The Gloster TC.33 was a large four-engined biplane designed for troop carrying and medical evacuation in the early 1930s. Only one was built.

==Design==
The Gloster (previously Gloucestershire) Aircraft Co. began aircraft design and manufacture in 1917. Up to 1930, all but one of their machines had been single-engined, the exception being the A.S.31, which was not originally a Gloster design but based on the de Havilland DH.67B. Thus the appearance in 1930 of the four-engined troop carrier (TC) TC.33 was a complete break from their tradition and indeed was the only four-engined aircraft that Gloster ever built.

It was designed to meet Air Ministry specification C.16/28, which required the ability to carry 30 troops and their equipment for 1,200 miles (1,930 km) and was the same specification that produced the Handley Page H.P.43 and the Vickers Type 163. The TC.33 was a large single bay biplane with no stagger and 7° sweepback. Both wings had metal lattice spars and metal ribs with fabric covering. The lower wing was unusual in that its centre section had marked anhedral so that the main spars met at the top of the fuselage, leaving the interior unobstructed. A similar arrangement, though with less anhedral was used by the slightly earlier Handley Page H.P.42 airliner. The outer end of this centre section was strut braced to the lower fuselage. The TC.33 was also unusual in having a lower wing of (slightly) greater span than the upper; most unequal span wings had a larger upper wing. The four evaporatively cooled Rolls-Royce Kestrel engines were mounted in two nacelles, each containing a tractor-pusher pair together with their steam condenser and mounted between the wings at the end of the centre section. They were each carried by two vertical struts above the nacelle, complicated strutting below and by further strutting to the lower wing roots. The wide (22 ft 6 in (6.8 m)) split axle undercarriage had vertical legs from the front wing spar at the same point and bracing from the axles to the fuselage.
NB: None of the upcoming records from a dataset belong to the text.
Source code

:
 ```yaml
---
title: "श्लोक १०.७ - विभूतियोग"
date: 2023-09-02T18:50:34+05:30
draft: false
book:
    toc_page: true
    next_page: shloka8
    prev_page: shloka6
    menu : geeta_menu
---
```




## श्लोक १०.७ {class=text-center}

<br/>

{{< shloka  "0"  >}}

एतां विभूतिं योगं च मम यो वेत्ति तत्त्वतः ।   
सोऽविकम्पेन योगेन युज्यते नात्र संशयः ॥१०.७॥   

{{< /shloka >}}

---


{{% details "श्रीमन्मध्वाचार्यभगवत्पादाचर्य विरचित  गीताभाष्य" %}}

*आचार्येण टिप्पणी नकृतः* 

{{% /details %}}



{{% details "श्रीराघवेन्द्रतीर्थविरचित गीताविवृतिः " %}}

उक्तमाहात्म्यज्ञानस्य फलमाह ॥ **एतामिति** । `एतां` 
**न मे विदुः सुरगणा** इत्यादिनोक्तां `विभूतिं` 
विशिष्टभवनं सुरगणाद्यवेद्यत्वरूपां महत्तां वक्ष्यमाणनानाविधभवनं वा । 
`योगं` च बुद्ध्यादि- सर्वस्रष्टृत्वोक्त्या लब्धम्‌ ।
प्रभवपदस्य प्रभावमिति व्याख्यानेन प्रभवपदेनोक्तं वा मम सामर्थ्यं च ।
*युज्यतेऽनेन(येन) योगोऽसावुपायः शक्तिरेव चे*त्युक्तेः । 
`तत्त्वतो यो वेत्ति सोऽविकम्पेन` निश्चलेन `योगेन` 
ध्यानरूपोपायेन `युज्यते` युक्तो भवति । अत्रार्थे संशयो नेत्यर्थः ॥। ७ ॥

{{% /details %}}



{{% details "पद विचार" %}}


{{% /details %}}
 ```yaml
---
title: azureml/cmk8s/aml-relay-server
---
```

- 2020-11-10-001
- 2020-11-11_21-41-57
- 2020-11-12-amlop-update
The fuselage was quite elegant, slender, oval in cross section and smoothly metal skinned. The cockpit was enclosed, but there were open gunners' positions at nose and tail. Like the cockpit, the long main cabin was heated and soundproofed. There was a large hatch in the floor for heavy loads with an integral hoist mounted above it, plus a smaller roof hatch through which loads could be lowered by crane. The biplane tail unit had conventional fabric covered endplate fins and rudders, but the tailplanes had an unusual configuration with the upper tailplane and elevator strut mounted above the fuselage and the much narrower chord lower part fixed to the lower fuselage.

==Development==
The TC.33 first flew on 23 February 1932. Development flying showed it had good performance but suffered from elevator and rudder flutter. The former was cured with mass balancing but the rudder flutter persisted, particularly in high speed dives until the rudders were redesigned. It was exhibited at the 1932 RAF Hendon Display and then went on to RAF Martlesham Heath for trials. Once in the air, the TC.33 was judged a pleasant machine to fly, but it was crucially let down by its full load take off performance. Even at Martlesham it was hard to get it off the ground in a reasonable distance. The undercarriage behaviour was also criticised. Because of these concerns over take off performance at English temperatures and altitudes, the Air Ministry did not place an order, judging it would not cope with the hot and high conditions found at many RAF fields across the Empire. Thus J9832 was the only one of its kind. Indeed, none of the C.16/28 contenders were awarded a production contract.